Medicaid pays for half of all childbirths in the U.S. A large majority of Americans either benefit from it themselves, or have friends and relatives who do. The Republicans' disastrous American Health Care Act would have taken Medicaid away from the population that benefited from the ACA expansion, and then gradually reduced funding over the years forcing the states to spend more of their own money, or drop beneficiaries and services. That turned out to be politically impossible.

The Republicans aren't going to take away Medicare or Social Security either. Once people got these benefits, and realized how much better they made life for everybody, eliminating them became politically impossible. He was obviously lying, as he always does, but when Ronald T. Dump was campaigning for president, he promised to protect Medicare, Medicaid and Social Security, and even to provide health care for all. He knew he needed to speak those lies in order to have a chance. Of course, in reality, he supported Paul Ryan's bill that would have destroyed Medicaid. But they failed. Now we can go about the business of continuing to expand Medicare and Medicaid, providing a public option on the ACA exchanges, and one day --

Universal, comprehensive, single payer national health care. That is our right.

6 comments:

Anna said...

Nice post...

Anonymous said...

Universal, comprehensive, single payer national health care. That is our right.

This is highly entertaining coming from a someone that gets most, if not all, of his health insurance costs paid for by someone else.

Anonymous said...

And who pays for Paul Ryan's health care?

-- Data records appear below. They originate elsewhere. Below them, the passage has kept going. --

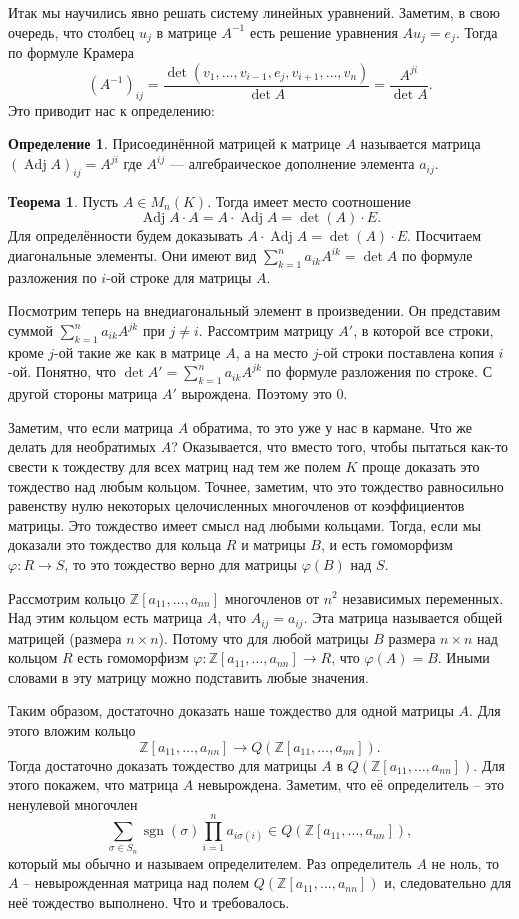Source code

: \documentclass[10pt,a4paper,oneside]{book}
\theoremstyle{definition}
\newtheorem*{defn}{\color{yellow!30!red} Определение}
\newtheorem{thm}{\color{red!40!black}Теорема}
\newcommand{\mb}[1]{\mathbb{#1}}
\newcommand{\Adj}{\operatorname{Adj}}
\newcommand{\sgn}{\operatorname{sgn}}
\def\ffi{\varphi}
\def\thrm{\begin{thm}}
\def\ethrm{\end{thm}}
\def\dfn{\begin{defn}}
\def\edfn{\end{defn}}
\begin{document}
Итак мы научились явно решать систему линейных уравнений. Заметим, в свою очередь, что столбец $u_j$ в матрице $A^{-1}$ есть решение уравнения $Au_j=e_j$. Тогда по формуле Крамера $$(A^{-1})_{ij}=\frac{\det(v_1,\dots,v_{i-1}, e_j,v_{i+1},\dots,v_n)}{\det A}=\frac{A^{ji}}{\det A}.$$
Это приводит нас к определению:

\dfn
Присоединённой матрицей к матрице $A$ называется матрица $(\Adj A)_{ij}= A^{ji}$ где $A^{ij}$ --- алгебраическое дополнение элемента $a_{ij}$.
\edfn

\thrm
Пусть $A\in M_n(K)$. Тогда имеет место соотношение
$$\Adj A \cdot A= A\cdot \Adj A= \det(A)\cdot E.$$
 Для определённости будем доказывать $A\cdot \Adj A= \det(A)\cdot E$. Посчитаем диагональные элементы. Они имеют вид $\sum_{k=1}^n a_{ik} A^{ik}=\det A$ по формуле разложения по $i$-ой строке для матрицы $A$. 

Посмотрим теперь на внедиагональный элемент в произведении. Он представим суммой $\sum_{k=1}^n a_{ik}A^{jk}$ при $j\neq i$. Рассомтрим матрицу $A'$, в которой все строки, кроме $j$-ой такие же как в матрице $A$, а на место $j$-ой строки поставлена копия $i$-ой. Понятно, что $\det A'= \sum_{k=1}^n a_{ik}A^{jk}$ по формуле разложения по строке. С другой стороны матрица $A'$ вырождена. Поэтому это $0$.

 Заметим, что если матрица $A$ обратима, то это уже у нас в кармане. Что же делать для необратимых $A$?
Оказывается, что вместо того, чтобы пытаться как-то свести к тождеству для всех матриц над тем же полем $K$ проще доказать это тождество над любым кольцом. Точнее, заметим, что это тождество равносильно равенству нулю некоторых целочисленных многочленов от коэффициентов матрицы. Это тождество имеет смысл над любыми кольцами. Тогда, если мы доказали это тождество для кольца $R$ и матрицы $B$, и есть гомоморфизм $\ffi \colon R \to S$, то это тождество верно для матрицы $\ffi(B)$ над $S$.

Рассмотрим кольцо $\mb Z[a_{11}, \dots, a_{nn}]$ многочленов от $n^2$ независимых переменных. Над этим кольцом есть матрица $A$, что $A_{ij}=a_{ij}$. Эта матрица называется общей матрицей (размера $n\times n$). Потому что для любой матрицы $B$ размера $n\times n$ над кольцом $R$ есть гомоморфизм $\ffi \colon \mb Z[a_{11},\dots,a_{nn}]\to R $, что $\ffi(A)=B$. Иными словами в эту матрицу можно подставить любые значения.

Таким образом, достаточно доказать наше тождество для одной матрицы $A$. Для этого вложим кольцо
$$\mb Z[a_{11},\dots,a_{nn}] \to Q(\mb Z[a_{11},\dots,a_{nn}]).$$ Тогда достаточно доказать тождество для матрицы $A$ в $Q(\mb Z[a_{11},\dots,a_{nn}])$. Для этого покажем, что матрица $A$ невырождена. Заметим, что её определитель -- это ненулевой многочлен $$\sum_{\sigma \in S_n} \sgn(\sigma) \prod_{i=1}^n a_{i\sigma(i)} \in Q(\mb Z[a_{11},\dots,a_{nn}]),$$ который мы обычно и называем определителем. Раз определитель $A$ не ноль, то $A$ -- невырожденная матрица над полем $Q(\mb Z[a_{11},\dots,a_{nn}])$ и, следовательно для неё тождество выполнено. Что и требовалось.
\endproof
\ethrm
\end{document}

Here's a hint. Congresspersons have access to a civil service-like health plan in which over half of the costs are paid by their employer - namely you.

Anonymous said...

True that...

It's very easy for Congressman Ryan and those in academia who also get a free ride to tell the rest of us how health insurance should work when they are insulated from the burden of paying for it.

I'm with ya'

Don Quixote said...

Nota bena: The blogger (who is a friend of mine), though indeed an "academic," worked for years at a grant-funded foundation, the purpose of which was to obtain health care for members of the Latino community in a major northeastern city. So his insistence on universal, single-payer, comprehensive health care for all Americans--as people have in most other countries--is passionate because he has seen first-hand the results of our country's neglect of its poor populations and minorities.

Anonymous said...


Guaranteed that Mr. Cervantes gets his health insurance either free or very heavily subsidized. He pays little, if any.

But he seems pretty willing to tell the rest of us who *do* pay who, and how much we should subsidize others. Any spending proposal on healthcare would feel better if those who are making the proposal had a little skin in the game.

One way this could be accomplished is to make Cervantes and Paul Ryan subject to the same rules and pay the same amount out of their own pocket as the rest of us.